Stored items:
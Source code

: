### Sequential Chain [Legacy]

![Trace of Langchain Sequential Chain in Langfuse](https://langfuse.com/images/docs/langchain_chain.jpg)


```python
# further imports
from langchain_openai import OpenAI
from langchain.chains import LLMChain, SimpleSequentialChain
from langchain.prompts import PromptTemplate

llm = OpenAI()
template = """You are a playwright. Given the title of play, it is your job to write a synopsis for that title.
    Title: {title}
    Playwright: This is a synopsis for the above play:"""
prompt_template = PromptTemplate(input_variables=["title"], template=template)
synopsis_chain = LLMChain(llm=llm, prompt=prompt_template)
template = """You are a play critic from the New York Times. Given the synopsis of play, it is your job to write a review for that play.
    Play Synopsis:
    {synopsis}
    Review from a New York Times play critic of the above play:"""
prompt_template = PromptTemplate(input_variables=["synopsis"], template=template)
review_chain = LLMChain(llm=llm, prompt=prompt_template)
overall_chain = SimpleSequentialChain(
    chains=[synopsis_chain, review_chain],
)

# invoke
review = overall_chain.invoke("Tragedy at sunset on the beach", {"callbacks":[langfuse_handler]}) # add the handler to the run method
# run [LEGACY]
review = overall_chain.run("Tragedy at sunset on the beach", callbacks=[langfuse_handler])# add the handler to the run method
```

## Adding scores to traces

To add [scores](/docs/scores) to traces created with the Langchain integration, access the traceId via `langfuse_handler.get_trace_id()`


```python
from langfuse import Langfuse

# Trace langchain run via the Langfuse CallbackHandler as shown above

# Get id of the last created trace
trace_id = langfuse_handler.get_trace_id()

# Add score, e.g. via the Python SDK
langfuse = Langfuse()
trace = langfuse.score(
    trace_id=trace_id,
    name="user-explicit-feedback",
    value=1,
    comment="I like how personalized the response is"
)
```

YOUR TASK:
Could you retype exactly the lines from the first one of the records through the line containing "## Adding scores to traces", both included, and nothing more?

ANSWER TO THIS PROBLEM:
Source code

:### Sequential Chain [Legacy]

![Trace of Langchain Sequential Chain in Langfuse](https://langfuse.com/images/docs/langchain_chain.jpg)


```python
# further imports
from langchain_openai import OpenAI
from langchain.chains import LLMChain, SimpleSequentialChain
from langchain.prompts import PromptTemplate

llm = OpenAI()
template = """You are a playwright. Given the title of play, it is your job to write a synopsis for that title.
    Title: {title}
    Playwright: This is a synopsis for the above play:"""
prompt_template = PromptTemplate(input_variables=["title"], template=template)
synopsis_chain = LLMChain(llm=llm, prompt=prompt_template)
template = """You are a play critic from the New York Times. Given the synopsis of play, it is your job to write a review for that play.
    Play Synopsis:
    {synopsis}
    Review from a New York Times play critic of the above play:"""
prompt_template = PromptTemplate(input_variables=["synopsis"], template=template)
review_chain = LLMChain(llm=llm, prompt=prompt_template)
overall_chain = SimpleSequentialChain(
    chains=[synopsis_chain, review_chain],
)

# invoke
review = overall_chain.invoke("Tragedy at sunset on the beach", {"callbacks":[langfuse_handler]}) # add the handler to the run method
# run [LEGACY]
review = overall_chain.run("Tragedy at sunset on the beach", callbacks=[langfuse_handler])# add the handler to the run method
```

## Adding scores to traces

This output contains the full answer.